BRIEF » Please repeat the lines below, exactly and only, from the one that holds "Click the *Cite*" through the one that holds "Supplementary notes can".
Start of EXERCISE MATERIAL
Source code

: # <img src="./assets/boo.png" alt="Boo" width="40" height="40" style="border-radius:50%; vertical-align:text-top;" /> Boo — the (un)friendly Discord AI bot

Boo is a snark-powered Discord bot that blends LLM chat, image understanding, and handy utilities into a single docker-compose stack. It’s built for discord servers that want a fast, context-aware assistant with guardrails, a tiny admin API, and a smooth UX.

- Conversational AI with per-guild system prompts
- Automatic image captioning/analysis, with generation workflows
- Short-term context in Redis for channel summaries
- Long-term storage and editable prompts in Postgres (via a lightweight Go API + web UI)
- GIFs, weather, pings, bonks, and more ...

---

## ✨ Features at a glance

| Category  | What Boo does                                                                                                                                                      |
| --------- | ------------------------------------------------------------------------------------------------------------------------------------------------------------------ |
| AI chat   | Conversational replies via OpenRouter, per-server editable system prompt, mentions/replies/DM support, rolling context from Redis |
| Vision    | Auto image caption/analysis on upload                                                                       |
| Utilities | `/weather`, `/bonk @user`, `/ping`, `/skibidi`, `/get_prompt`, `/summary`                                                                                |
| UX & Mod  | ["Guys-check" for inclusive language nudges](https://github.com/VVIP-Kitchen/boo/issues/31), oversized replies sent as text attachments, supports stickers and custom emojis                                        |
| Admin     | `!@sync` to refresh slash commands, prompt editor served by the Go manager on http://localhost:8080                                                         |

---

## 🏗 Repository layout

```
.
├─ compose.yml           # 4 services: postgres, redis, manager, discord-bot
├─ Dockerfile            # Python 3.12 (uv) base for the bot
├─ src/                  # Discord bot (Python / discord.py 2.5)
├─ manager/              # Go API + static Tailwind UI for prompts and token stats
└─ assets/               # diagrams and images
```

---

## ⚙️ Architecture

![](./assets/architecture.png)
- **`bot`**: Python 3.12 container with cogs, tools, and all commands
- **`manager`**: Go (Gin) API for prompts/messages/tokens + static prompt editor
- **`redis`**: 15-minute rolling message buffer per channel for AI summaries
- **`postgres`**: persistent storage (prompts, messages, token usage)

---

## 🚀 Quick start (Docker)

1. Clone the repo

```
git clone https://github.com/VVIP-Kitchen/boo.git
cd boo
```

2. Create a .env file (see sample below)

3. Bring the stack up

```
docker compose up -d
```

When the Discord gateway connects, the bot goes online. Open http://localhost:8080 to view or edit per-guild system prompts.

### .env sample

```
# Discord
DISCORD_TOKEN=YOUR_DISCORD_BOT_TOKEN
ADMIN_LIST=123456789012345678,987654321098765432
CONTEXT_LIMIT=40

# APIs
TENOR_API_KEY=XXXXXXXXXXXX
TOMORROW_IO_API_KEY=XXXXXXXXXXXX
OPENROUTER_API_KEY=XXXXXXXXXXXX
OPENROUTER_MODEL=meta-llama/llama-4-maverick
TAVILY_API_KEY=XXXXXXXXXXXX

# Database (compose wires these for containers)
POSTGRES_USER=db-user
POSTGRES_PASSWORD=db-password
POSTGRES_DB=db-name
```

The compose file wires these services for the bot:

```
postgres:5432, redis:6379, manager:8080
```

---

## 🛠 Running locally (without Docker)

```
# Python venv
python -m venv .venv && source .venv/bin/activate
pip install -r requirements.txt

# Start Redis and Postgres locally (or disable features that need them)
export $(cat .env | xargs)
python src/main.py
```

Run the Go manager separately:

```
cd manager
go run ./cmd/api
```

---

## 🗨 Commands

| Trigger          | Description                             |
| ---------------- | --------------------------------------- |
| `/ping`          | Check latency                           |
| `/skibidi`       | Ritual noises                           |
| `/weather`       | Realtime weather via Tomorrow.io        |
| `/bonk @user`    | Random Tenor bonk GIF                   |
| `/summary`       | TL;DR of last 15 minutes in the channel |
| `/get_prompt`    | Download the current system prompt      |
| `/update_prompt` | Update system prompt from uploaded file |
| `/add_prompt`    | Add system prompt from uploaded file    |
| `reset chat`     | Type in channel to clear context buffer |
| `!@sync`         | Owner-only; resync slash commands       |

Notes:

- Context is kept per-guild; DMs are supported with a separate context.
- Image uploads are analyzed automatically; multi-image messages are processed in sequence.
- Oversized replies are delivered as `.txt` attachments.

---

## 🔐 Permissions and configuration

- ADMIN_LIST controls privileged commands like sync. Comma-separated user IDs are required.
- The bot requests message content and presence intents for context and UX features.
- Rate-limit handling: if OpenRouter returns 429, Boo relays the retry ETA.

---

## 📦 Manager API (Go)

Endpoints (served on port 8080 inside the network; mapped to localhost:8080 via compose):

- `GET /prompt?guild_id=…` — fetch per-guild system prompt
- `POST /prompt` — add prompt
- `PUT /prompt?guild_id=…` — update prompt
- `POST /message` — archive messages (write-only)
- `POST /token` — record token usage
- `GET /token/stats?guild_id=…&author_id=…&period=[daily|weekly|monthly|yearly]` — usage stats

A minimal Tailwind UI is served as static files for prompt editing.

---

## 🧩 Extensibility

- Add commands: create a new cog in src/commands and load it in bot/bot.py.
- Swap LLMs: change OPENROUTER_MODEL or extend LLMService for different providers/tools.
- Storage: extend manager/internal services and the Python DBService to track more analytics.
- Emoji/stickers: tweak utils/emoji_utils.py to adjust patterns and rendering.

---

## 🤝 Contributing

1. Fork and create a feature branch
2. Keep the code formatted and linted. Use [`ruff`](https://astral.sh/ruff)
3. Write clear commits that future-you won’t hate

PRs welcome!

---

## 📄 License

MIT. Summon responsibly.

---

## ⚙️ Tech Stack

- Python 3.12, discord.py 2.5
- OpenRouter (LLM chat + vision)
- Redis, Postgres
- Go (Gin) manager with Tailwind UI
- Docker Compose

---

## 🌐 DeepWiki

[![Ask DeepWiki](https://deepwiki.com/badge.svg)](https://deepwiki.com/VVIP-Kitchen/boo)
End of EXERCISE MATERIAL
Start of EXERCISE MATERIAL
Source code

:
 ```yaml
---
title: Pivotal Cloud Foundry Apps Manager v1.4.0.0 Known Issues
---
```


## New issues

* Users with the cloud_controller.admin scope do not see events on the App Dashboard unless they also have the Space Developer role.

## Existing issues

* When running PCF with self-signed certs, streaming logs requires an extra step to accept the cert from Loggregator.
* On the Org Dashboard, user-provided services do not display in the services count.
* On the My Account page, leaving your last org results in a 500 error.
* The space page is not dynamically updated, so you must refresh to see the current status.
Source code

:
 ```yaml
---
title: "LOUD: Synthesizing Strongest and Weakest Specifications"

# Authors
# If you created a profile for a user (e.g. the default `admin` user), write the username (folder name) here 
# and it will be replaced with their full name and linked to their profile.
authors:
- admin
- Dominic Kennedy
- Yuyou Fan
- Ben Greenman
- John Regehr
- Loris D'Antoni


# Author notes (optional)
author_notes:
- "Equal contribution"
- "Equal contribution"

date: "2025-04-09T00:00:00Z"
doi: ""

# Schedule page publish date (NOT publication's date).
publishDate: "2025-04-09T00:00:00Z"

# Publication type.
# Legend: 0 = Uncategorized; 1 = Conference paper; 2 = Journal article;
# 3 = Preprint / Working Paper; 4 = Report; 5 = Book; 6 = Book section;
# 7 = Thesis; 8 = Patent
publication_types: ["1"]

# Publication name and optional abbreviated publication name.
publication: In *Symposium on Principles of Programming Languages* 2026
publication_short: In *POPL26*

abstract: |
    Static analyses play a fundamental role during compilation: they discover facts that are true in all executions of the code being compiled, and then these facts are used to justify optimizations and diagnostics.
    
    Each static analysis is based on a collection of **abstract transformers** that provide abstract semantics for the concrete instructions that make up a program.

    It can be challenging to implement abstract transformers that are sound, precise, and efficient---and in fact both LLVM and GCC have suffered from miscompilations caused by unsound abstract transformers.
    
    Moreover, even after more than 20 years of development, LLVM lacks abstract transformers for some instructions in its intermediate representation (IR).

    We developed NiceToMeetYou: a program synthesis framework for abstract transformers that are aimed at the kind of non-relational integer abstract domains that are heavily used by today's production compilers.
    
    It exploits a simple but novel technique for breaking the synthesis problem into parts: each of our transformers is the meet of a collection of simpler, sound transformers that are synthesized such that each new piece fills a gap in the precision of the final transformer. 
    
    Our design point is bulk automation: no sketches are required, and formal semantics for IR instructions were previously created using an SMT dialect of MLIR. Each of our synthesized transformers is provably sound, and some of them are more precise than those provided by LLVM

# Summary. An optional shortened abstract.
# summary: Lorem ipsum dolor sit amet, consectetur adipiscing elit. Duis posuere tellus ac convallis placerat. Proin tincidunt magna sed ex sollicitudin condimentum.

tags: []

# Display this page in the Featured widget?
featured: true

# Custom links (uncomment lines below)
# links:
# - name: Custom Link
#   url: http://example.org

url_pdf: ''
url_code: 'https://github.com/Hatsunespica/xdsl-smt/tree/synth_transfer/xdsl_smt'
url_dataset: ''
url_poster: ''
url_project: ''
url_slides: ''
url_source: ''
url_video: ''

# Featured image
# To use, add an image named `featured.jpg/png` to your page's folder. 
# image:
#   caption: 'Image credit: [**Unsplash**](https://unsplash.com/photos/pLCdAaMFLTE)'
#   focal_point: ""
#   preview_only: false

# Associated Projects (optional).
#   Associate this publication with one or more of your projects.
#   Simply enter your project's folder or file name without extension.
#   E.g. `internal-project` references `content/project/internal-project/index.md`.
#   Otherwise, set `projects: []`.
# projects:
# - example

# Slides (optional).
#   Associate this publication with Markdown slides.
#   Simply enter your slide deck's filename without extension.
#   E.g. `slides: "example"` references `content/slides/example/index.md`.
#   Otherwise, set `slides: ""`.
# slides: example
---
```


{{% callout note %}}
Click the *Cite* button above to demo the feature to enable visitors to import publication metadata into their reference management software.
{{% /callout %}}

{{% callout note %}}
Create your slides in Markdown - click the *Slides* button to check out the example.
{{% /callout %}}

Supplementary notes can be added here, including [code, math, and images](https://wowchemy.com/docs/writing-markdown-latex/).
End of EXERCISE MATERIAL
WRITTEN SOLUTION »
Click the *Cite* button above to demo the feature to enable visitors to import publication metadata into their reference management software.
{{% /callout %}}

{{% callout note %}}
Create your slides in Markdown - click the *Slides* button to check out the example.
{{% /callout %}}

Supplementary notes can be added here, including [code, math, and images](https://wowchemy.com/docs/writing-markdown-latex/).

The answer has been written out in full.